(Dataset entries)
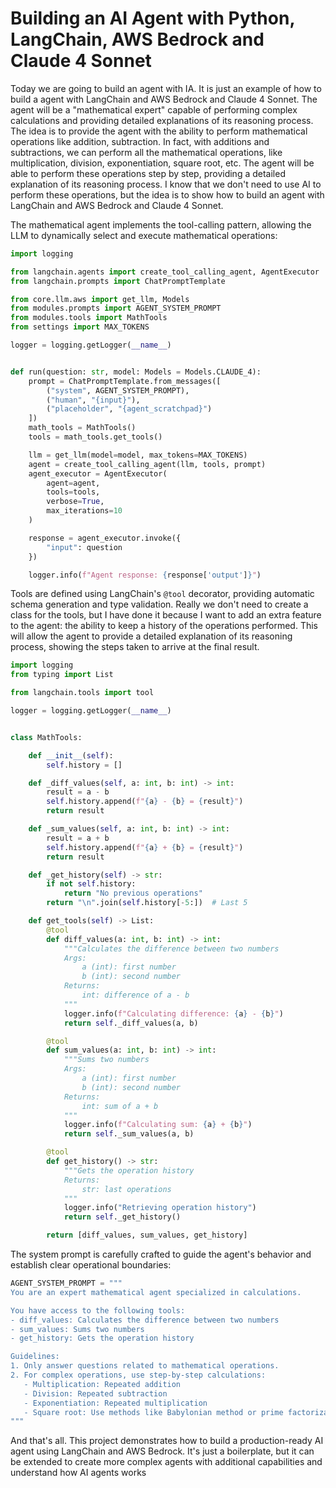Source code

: # Building an AI Agent with Python, LangChain, AWS Bedrock and Claude 4 Sonnet

Today we are going to build an agent with IA. It is just an example of how to build a agent with LangChain and AWS Bedrock and Claude 4 Sonnet. The agent will be a "mathematical expert" capable of performing complex calculations and providing detailed explanations of its reasoning process. The idea is to provide the agent with the ability to perform mathematical operations like addition, subtraction. In fact, with additions and subtractions, we can perform all the mathematical operations, like multiplication, division, exponentiation, square root, etc. The agent will be able to perform these operations step by step, providing a detailed explanation of its reasoning process. I know that we don't need to use AI to perform these operations, but the idea is to show how to build an agent with LangChain and AWS Bedrock and Claude 4 Sonnet.

The mathematical agent implements the tool-calling pattern, allowing the LLM to dynamically select and execute mathematical operations:

```python
import logging

from langchain.agents import create_tool_calling_agent, AgentExecutor
from langchain.prompts import ChatPromptTemplate

from core.llm.aws import get_llm, Models
from modules.prompts import AGENT_SYSTEM_PROMPT
from modules.tools import MathTools
from settings import MAX_TOKENS

logger = logging.getLogger(__name__)


def run(question: str, model: Models = Models.CLAUDE_4):
    prompt = ChatPromptTemplate.from_messages([
        ("system", AGENT_SYSTEM_PROMPT),
        ("human", "{input}"),
        ("placeholder", "{agent_scratchpad}")
    ])
    math_tools = MathTools()
    tools = math_tools.get_tools()

    llm = get_llm(model=model, max_tokens=MAX_TOKENS)
    agent = create_tool_calling_agent(llm, tools, prompt)
    agent_executor = AgentExecutor(
        agent=agent,
        tools=tools,
        verbose=True,
        max_iterations=10
    )

    response = agent_executor.invoke({
        "input": question
    })

    logger.info(f"Agent response: {response['output']}")
```

Tools are defined using LangChain's `@tool` decorator, providing automatic schema generation and type validation. Really we don't need to create a class for the tools, but I have done it because I want to add an extra feature to the agent: the ability to keep a history of the operations performed. This will allow the agent to provide a detailed explanation of its reasoning process, showing the steps taken to arrive at the final result.

```python
import logging
from typing import List

from langchain.tools import tool

logger = logging.getLogger(__name__)


class MathTools:

    def __init__(self):
        self.history = []

    def _diff_values(self, a: int, b: int) -> int:
        result = a - b
        self.history.append(f"{a} - {b} = {result}")
        return result

    def _sum_values(self, a: int, b: int) -> int:
        result = a + b
        self.history.append(f"{a} + {b} = {result}")
        return result

    def _get_history(self) -> str:
        if not self.history:
            return "No previous operations"
        return "\n".join(self.history[-5:])  # Last 5

    def get_tools(self) -> List:
        @tool
        def diff_values(a: int, b: int) -> int:
            """Calculates the difference between two numbers
            Args:
                a (int): first number
                b (int): second number
            Returns:
                int: difference of a - b
            """
            logger.info(f"Calculating difference: {a} - {b}")
            return self._diff_values(a, b)

        @tool
        def sum_values(a: int, b: int) -> int:
            """Sums two numbers
            Args:
                a (int): first number
                b (int): second number
            Returns:
                int: sum of a + b
            """
            logger.info(f"Calculating sum: {a} + {b}")
            return self._sum_values(a, b)

        @tool
        def get_history() -> str:
            """Gets the operation history
            Returns:
                str: last operations
            """
            logger.info("Retrieving operation history")
            return self._get_history()

        return [diff_values, sum_values, get_history]
```

The system prompt is carefully crafted to guide the agent's behavior and establish clear operational boundaries:

```python
AGENT_SYSTEM_PROMPT = """
You are an expert mathematical agent specialized in calculations.

You have access to the following tools:
- diff_values: Calculates the difference between two numbers
- sum_values: Sums two numbers
- get_history: Gets the operation history

Guidelines:
1. Only answer questions related to mathematical operations.
2. For complex operations, use step-by-step calculations:
   - Multiplication: Repeated addition
   - Division: Repeated subtraction
   - Exponentiation: Repeated multiplication
   - Square root: Use methods like Babylonian method or prime factorization.
"""
```

And that's all. This project demonstrates how to build a production-ready AI agent using LangChain and AWS Bedrock. It's just a boilerplate, but it can be extended to create more complex agents with additional capabilities and understand how AI agents works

Instructions for the task:
Without the pictures, restate all of the entries word for word.

Your solution:
Source code

: # Building an AI Agent with Python, LangChain, AWS Bedrock and Claude 4 Sonnet

Today we are going to build an agent with IA. It is just an example of how to build a agent with LangChain and AWS Bedrock and Claude 4 Sonnet. The agent will be a "mathematical expert" capable of performing complex calculations and providing detailed explanations of its reasoning process. The idea is to provide the agent with the ability to perform mathematical operations like addition, subtraction. In fact, with additions and subtractions, we can perform all the mathematical operations, like multiplication, division, exponentiation, square root, etc. The agent will be able to perform these operations step by step, providing a detailed explanation of its reasoning process. I know that we don't need to use AI to perform these operations, but the idea is to show how to build an agent with LangChain and AWS Bedrock and Claude 4 Sonnet.

The mathematical agent implements the tool-calling pattern, allowing the LLM to dynamically select and execute mathematical operations:

```python
import logging

from langchain.agents import create_tool_calling_agent, AgentExecutor
from langchain.prompts import ChatPromptTemplate

from core.llm.aws import get_llm, Models
from modules.prompts import AGENT_SYSTEM_PROMPT
from modules.tools import MathTools
from settings import MAX_TOKENS

logger = logging.getLogger(__name__)


def run(question: str, model: Models = Models.CLAUDE_4):
    prompt = ChatPromptTemplate.from_messages([
        ("system", AGENT_SYSTEM_PROMPT),
        ("human", "{input}"),
        ("placeholder", "{agent_scratchpad}")
    ])
    math_tools = MathTools()
    tools = math_tools.get_tools()

    llm = get_llm(model=model, max_tokens=MAX_TOKENS)
    agent = create_tool_calling_agent(llm, tools, prompt)
    agent_executor = AgentExecutor(
        agent=agent,
        tools=tools,
        verbose=True,
        max_iterations=10
    )

    response = agent_executor.invoke({
        "input": question
    })

    logger.info(f"Agent response: {response['output']}")
```

Tools are defined using LangChain's `@tool` decorator, providing automatic schema generation and type validation. Really we don't need to create a class for the tools, but I have done it because I want to add an extra feature to the agent: the ability to keep a history of the operations performed. This will allow the agent to provide a detailed explanation of its reasoning process, showing the steps taken to arrive at the final result.

```python
import logging
from typing import List

from langchain.tools import tool

logger = logging.getLogger(__name__)


class MathTools:

    def __init__(self):
        self.history = []

    def _diff_values(self, a: int, b: int) -> int:
        result = a - b
        self.history.append(f"{a} - {b} = {result}")
        return result

    def _sum_values(self, a: int, b: int) -> int:
        result = a + b
        self.history.append(f"{a} + {b} = {result}")
        return result

    def _get_history(self) -> str:
        if not self.history:
            return "No previous operations"
        return "\n".join(self.history[-5:])  # Last 5

    def get_tools(self) -> List:
        @tool
        def diff_values(a: int, b: int) -> int:
            """Calculates the difference between two numbers
            Args:
                a (int): first number
                b (int): second number
            Returns:
                int: difference of a - b
            """
            logger.info(f"Calculating difference: {a} - {b}")
            return self._diff_values(a, b)

        @tool
        def sum_values(a: int, b: int) -> int:
            """Sums two numbers
            Args:
                a (int): first number
                b (int): second number
            Returns:
                int: sum of a + b
            """
            logger.info(f"Calculating sum: {a} + {b}")
            return self._sum_values(a, b)

        @tool
        def get_history() -> str:
            """Gets the operation history
            Returns:
                str: last operations
            """
            logger.info("Retrieving operation history")
            return self._get_history()

        return [diff_values, sum_values, get_history]
```

The system prompt is carefully crafted to guide the agent's behavior and establish clear operational boundaries:

```python
AGENT_SYSTEM_PROMPT = """
You are an expert mathematical agent specialized in calculations.

You have access to the following tools:
- diff_values: Calculates the difference between two numbers
- sum_values: Sums two numbers
- get_history: Gets the operation history

Guidelines:
1. Only answer questions related to mathematical operations.
2. For complex operations, use step-by-step calculations:
   - Multiplication: Repeated addition
   - Division: Repeated subtraction
   - Exponentiation: Repeated multiplication
   - Square root: Use methods like Babylonian method or prime factorization.
"""
```

And that's all. This project demonstrates how to build a production-ready AI agent using LangChain and AWS Bedrock. It's just a boilerplate, but it can be extended to create more complex agents with additional capabilities and understand how AI agents works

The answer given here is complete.